Acoustic remote sensing is a highly effective tool for exploring the seafloor of both deep and shallow marine settings. Indeed, the acoustic response depends on several physicochemical factors such as sediment grain size, bulk density, water content, and mineralogy. The objective of the present study is to assess the suitability of seismic peak amplitude as a predictor of total organic carbon (TOC) content in shallow marine sediments, based on data collected in the Cabo Frio mud belt in an upwelling zone off southeastern Brazil. These comprise records of P-wave velocity (V P) along 680 km of high-resolution single-channel seismic surveys, combined with analyses of grain size, wet bulk density, absolute water content and TOC content for four piston-cores. TOC contents of sediments from 13 box-cores served to validate the methodology.
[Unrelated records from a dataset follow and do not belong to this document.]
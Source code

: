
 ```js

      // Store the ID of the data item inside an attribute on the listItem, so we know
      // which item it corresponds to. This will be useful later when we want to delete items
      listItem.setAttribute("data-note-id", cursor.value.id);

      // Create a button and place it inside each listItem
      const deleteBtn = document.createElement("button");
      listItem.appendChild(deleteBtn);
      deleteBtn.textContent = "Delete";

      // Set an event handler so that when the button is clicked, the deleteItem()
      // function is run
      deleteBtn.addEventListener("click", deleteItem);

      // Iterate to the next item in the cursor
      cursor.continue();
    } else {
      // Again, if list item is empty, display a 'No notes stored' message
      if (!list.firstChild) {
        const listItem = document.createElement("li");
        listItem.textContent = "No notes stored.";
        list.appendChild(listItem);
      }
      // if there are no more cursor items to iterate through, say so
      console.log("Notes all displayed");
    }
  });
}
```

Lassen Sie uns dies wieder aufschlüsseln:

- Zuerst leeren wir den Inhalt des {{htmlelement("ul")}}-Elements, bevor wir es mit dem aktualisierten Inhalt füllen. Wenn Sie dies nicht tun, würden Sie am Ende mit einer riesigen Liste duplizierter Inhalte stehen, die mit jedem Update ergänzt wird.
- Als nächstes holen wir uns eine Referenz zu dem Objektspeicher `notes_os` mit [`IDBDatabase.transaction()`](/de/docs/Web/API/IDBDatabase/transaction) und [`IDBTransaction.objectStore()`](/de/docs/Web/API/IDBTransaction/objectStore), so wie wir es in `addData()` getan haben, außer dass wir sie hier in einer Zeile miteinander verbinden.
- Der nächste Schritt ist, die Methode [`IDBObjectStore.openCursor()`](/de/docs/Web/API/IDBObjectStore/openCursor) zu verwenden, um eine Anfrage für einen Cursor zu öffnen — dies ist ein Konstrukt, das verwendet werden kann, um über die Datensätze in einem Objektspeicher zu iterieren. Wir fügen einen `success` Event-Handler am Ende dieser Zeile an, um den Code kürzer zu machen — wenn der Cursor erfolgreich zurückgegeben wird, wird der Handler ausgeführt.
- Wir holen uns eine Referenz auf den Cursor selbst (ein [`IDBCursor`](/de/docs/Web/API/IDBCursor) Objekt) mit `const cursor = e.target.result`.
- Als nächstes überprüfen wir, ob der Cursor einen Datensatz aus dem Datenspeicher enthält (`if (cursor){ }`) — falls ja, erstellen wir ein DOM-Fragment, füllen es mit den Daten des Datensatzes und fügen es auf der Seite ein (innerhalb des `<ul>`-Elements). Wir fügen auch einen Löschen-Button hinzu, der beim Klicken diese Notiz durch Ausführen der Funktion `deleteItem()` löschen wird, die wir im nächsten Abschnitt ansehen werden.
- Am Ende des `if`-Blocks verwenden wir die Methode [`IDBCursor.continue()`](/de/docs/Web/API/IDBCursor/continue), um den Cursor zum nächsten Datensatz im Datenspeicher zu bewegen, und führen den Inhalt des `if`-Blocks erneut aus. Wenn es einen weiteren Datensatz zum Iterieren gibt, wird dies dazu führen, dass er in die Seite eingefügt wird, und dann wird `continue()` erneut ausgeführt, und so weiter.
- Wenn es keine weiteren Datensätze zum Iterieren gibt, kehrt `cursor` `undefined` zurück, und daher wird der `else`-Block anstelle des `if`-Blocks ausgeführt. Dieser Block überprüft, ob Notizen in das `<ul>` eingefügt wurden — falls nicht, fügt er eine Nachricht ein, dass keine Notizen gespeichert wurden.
The results show well-defined positive correlations between TOC content and mean grain size (phi scale) as well as absolute water content, and negative correlations with V P, wet bulk density, and acoustic impedance. These relationships yield a regression equation by which TOC content can be satisfactorily predicted on the basis of acoustic impedance for this region: y = − 4.84 ln(x) + 40.04. Indeed, the derived TOC contents differ by only 5% from those determined by geochemical analysis. After appropriate calibration, acoustic impedance can thus be conveniently used as a predictor of large-scale spatial distributions of organic carbon enrichment in marine sediments. This not only contributes to optimizing scientific project objectives, but also enhances the cost-effectiveness of marine surveys by greatly reducing the ship time commonly required for grid sampling.